Contra o Feminicídio e pela Educação de Gênero nas escolas


Esta semana foi marcada por cenas e notícias que não nos deixam esquecer que Pernambuco
ocupa a 17ª posição no ranking nacional de violência contra a mulher em taxas de homicídios, segundo o Atlas da Violência de 2017. De acordo com dados oficiais, foram 268 mulheres assassinadas no Estado até novembro de 2017, e mais de 27 mil mulheres vítimas da violência doméstica e 89 mulheres e 128 crianças, hoje abrigadas em casas de proteção do Estado, além de 1.739 mulheres estupradas. 

 

São tantas Remís, Marcelas, Raphaella, Kellys, Camilas, Allanas que são assassinadas diariamente, pelo fato de serem mulheres. O Feminicídio explica a violência brutal a que são submetidas nossas mulheres e meninas no Brasil e no mundo. No ano da aprovação da Lei do Feminicídio (no 13.104/2015), foram registrados no Brasil, entre 2010 e 2015, 4.621 assassinatos e a cada 12 minutos uma mulher sofre algum tipo de violência. A sociedade e o governo não podem ignorar o Feminicídio e as diversas violências contra as mulheres, sendo urgente a implementação de políticas públicas de prevenção e combate a todas as formas de violências de gênero em Pernambuco.

O papel das políticas educacionais na sociedade e nas escolas, na perspectiva de uma educação humanizadora comprometida com a eliminação de todos os tipos de desigualdade, assume um papel fundamental para que crianças, jovens e adultos possam conviver numa sociedade na qual os direitos de homens e mulheres estejam garantidos e principalmente para que meninas e mulheres possam viver sem medo, sem violência e em segurança.

Em tempos sombrios de negação do papel constitucional da escola e de propostas proibitivas da discussão de Gênero na Educação que corroboram para o aumento da violência contra as mulheres, o compromisso dos Trabalhadores em Educação e da escola pública devem se nortear pelos Fins da Educação Nacional, segundo a LDB, que se inspira nos princípios de liberdade e nos ideais de solidariedade humana e tem por finalidade o pleno desenvolvimento do educando e seu preparo para o exercício da cidadania.

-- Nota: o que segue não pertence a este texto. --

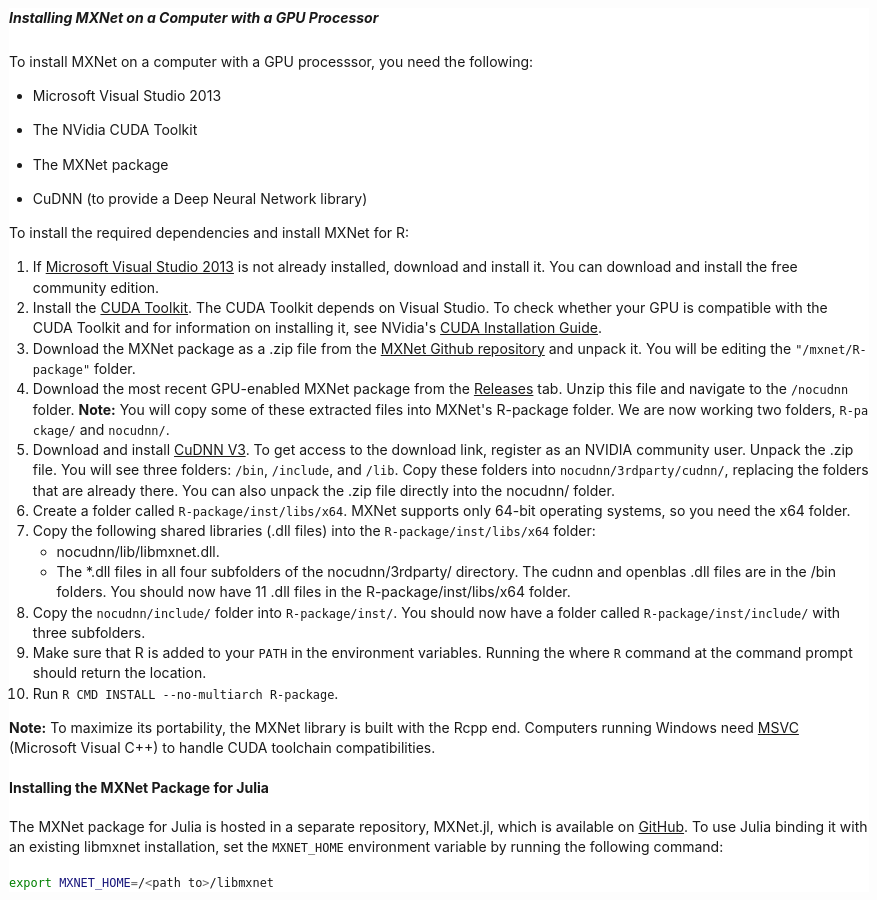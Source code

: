 ##### Installing MXNet on a Computer with a GPU Processor

To install MXNet on a computer with a GPU processsor, you need the following:

* Microsoft Visual Studio 2013

* The NVidia CUDA Toolkit

* The MXNet package

* CuDNN (to provide a Deep Neural Network library)

To install the required dependencies and install MXNet for R:

1. If [Microsoft Visual Studio 2013](https://www.visualstudio.com/downloads/) is not already installed, download and install it. You can download and install the free community edition.
2. Install the [CUDA Toolkit](https://developer.nvidia.com/cuda-toolkit). The CUDA Toolkit depends on Visual Studio. To check whether your GPU is compatible with the CUDA Toolkit and for information on installing it, see NVidia's [CUDA Installation Guide](http://docs.nvidia.com/cuda/cuda-installation-guide-microsoft-windows/). 
3. Download the MXNet package as a .zip file from the [MXNet Github repository](https://github.com/dmlc/mxnet/) and unpack it. You will be editing the ```"/mxnet/R-package"``` folder.
4. Download the most recent GPU-enabled MXNet package from the [Releases](https://github.com/dmlc/mxnet/releases) tab. Unzip this file and navigate to the ```/nocudnn``` folder. 
**Note:** You will copy some of these extracted files into MXNet's R-package folder. We are now working two folders, 	```R-package/``` and ```nocudnn/```.
5. Download and install [CuDNN V3](https://developer.nvidia.com/cudnn). To get access to the download link, register as an NVIDIA community user. Unpack the .zip file. You will see three folders: ```/bin```, ```/include```, and ```/lib```. Copy these folders into ```nocudnn/3rdparty/cudnn/```, replacing the folders that are already there. You can also unpack the .zip file directly into the nocudnn/ folder.
6. Create a folder called ```R-package/inst/libs/x64```. MXNet supports only 64-bit operating systems, so you need the x64 folder.
7. Copy the following shared libraries (.dll files) into the ```R-package/inst/libs/x64``` folder:
    * nocudnn/lib/libmxnet.dll.
    * The *.dll files in all four subfolders of the nocudnn/3rdparty/ directory. The cudnn and openblas .dll files are in the /bin folders.
You should now have 11 .dll files in the R-package/inst/libs/x64 folder.
8. Copy the ```nocudnn/include/``` folder into ```R-package/inst/```. You should now have a folder called ```R-package/inst/include/``` with three subfolders.
9. Make sure that R is added to your ```PATH``` in the environment variables. Running the where ```R``` command at the command prompt should return the location.
10.	Run ```R CMD INSTALL --no-multiarch R-package```.
 
**Note:** To maximize its portability, the MXNet library is built with the Rcpp end. Computers running Windows need [MSVC](https://en.wikipedia.org/wiki/Visual_C%2B%2B) (Microsoft Visual C++) to handle CUDA toolchain compatibilities.

#### Installing the MXNet Package for Julia 

The MXNet package for Julia is hosted in a separate repository, MXNet.jl, which is available on [GitHub](https://github.com/dmlc/MXNet.jl). To use Julia binding it with an existing libmxnet installation, set the ```MXNET_HOME``` environment variable by running the following command:

```bash
export MXNET_HOME=/<path to>/libmxnet
```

Nesse contexto, a educação assume um papel estratégico nas políticas de prevenção, sobretudo por sua responsabilidade na garantia dos objetivos e princípios fundamentais da República Federativa do Brasil de construir uma sociedade livre, justa, solidária e promover o bem de todos, sem preconceitos de origem, raça, sexo, cor, idade e quaisquer outras formas de discriminação, bem como a cidadania e a dignidade da pessoa humana.

Por uma educação humanizadora, reafirmamos o compromisso com a luta pela vida das mulheres!!!!